→ **Exercise objective**: Go through the data and report each line that holds the string "label".
= = =
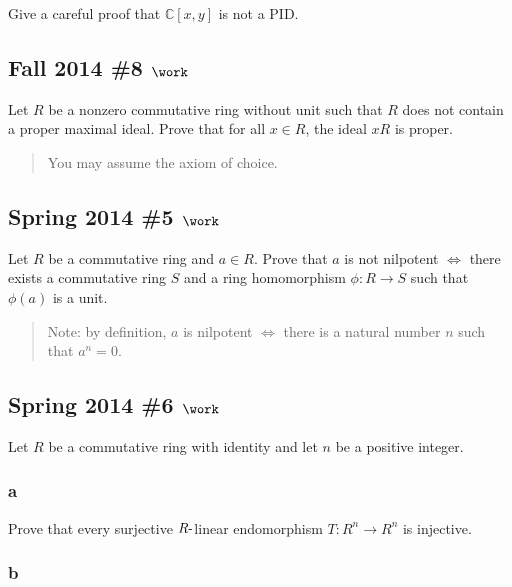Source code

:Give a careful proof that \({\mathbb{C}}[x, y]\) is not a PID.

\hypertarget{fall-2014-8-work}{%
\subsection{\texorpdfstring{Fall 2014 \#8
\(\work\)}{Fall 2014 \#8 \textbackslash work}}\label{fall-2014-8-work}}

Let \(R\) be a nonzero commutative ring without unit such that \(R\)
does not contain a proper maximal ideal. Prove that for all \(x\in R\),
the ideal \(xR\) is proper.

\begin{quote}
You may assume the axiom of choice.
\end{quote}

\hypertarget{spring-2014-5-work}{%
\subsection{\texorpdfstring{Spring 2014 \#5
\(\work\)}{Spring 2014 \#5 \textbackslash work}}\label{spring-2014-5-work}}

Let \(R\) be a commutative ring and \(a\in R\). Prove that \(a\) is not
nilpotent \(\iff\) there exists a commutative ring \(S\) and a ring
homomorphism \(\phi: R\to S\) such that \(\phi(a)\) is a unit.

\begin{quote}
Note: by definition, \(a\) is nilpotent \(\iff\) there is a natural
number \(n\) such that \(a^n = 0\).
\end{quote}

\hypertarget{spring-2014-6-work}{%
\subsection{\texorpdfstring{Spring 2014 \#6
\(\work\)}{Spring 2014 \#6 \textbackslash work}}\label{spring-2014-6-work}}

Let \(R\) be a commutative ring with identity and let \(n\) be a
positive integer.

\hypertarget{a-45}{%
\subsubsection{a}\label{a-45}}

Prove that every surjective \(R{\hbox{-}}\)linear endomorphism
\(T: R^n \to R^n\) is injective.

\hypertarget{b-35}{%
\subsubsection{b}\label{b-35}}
= = =
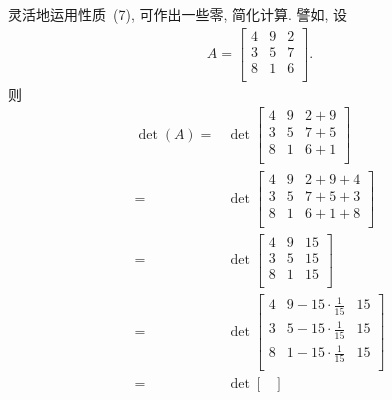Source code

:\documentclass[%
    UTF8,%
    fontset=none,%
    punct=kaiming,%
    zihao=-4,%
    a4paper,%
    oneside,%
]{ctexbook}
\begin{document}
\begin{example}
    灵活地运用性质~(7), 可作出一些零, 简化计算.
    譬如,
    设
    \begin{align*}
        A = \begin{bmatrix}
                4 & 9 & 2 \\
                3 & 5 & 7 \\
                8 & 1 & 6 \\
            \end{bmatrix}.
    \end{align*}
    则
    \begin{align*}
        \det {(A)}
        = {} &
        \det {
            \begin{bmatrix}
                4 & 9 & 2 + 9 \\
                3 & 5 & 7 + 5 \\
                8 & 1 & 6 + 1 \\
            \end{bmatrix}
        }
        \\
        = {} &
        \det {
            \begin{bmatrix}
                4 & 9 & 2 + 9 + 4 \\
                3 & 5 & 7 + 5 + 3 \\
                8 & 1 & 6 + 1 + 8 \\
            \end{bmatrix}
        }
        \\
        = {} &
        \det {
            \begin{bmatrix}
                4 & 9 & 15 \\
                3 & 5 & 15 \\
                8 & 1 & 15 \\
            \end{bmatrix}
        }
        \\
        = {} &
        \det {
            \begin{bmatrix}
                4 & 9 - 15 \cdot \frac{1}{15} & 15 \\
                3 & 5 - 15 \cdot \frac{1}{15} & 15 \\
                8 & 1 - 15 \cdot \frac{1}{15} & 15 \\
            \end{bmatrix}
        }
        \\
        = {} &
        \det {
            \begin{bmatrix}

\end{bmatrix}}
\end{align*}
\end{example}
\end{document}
= = =
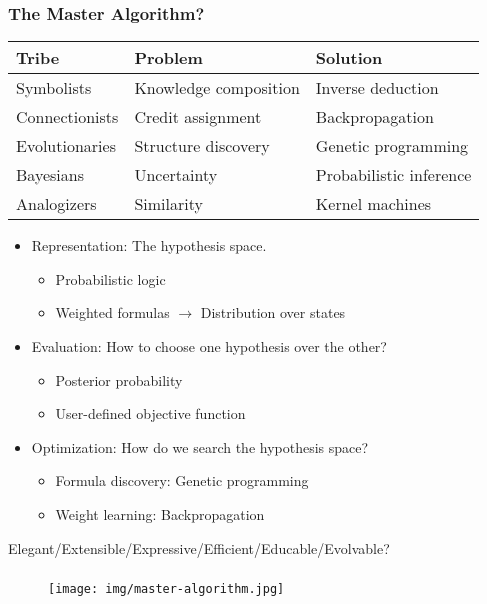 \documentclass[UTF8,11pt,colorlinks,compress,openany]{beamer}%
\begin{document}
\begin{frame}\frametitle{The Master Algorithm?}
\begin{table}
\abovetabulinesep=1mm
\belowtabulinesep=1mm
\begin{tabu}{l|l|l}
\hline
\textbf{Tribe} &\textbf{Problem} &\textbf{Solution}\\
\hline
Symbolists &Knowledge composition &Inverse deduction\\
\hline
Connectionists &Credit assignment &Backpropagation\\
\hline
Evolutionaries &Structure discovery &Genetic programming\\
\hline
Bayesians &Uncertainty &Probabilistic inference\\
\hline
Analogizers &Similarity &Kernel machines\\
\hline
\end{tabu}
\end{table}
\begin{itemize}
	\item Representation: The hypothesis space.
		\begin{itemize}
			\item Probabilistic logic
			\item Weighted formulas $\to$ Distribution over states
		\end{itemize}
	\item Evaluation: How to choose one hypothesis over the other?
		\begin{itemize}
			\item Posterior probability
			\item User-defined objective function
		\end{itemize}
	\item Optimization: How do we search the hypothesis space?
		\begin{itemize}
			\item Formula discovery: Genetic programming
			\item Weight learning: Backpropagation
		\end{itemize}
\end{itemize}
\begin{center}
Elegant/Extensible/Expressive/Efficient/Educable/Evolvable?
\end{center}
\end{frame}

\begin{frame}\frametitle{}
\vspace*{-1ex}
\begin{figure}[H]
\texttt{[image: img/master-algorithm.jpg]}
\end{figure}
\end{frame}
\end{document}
= = =
→ **Reply to the exercise**:
\(\work\)}{Fall 2014 \#8 \textbackslash work}}\label{fall-2014-8-work}}
\(\work\)}{Spring 2014 \#5 \textbackslash work}}\label{spring-2014-5-work}}
\(\work\)}{Spring 2014 \#6 \textbackslash work}}\label{spring-2014-6-work}}
\subsubsection{a}\label{a-45}}
\subsubsection{b}\label{b-35}}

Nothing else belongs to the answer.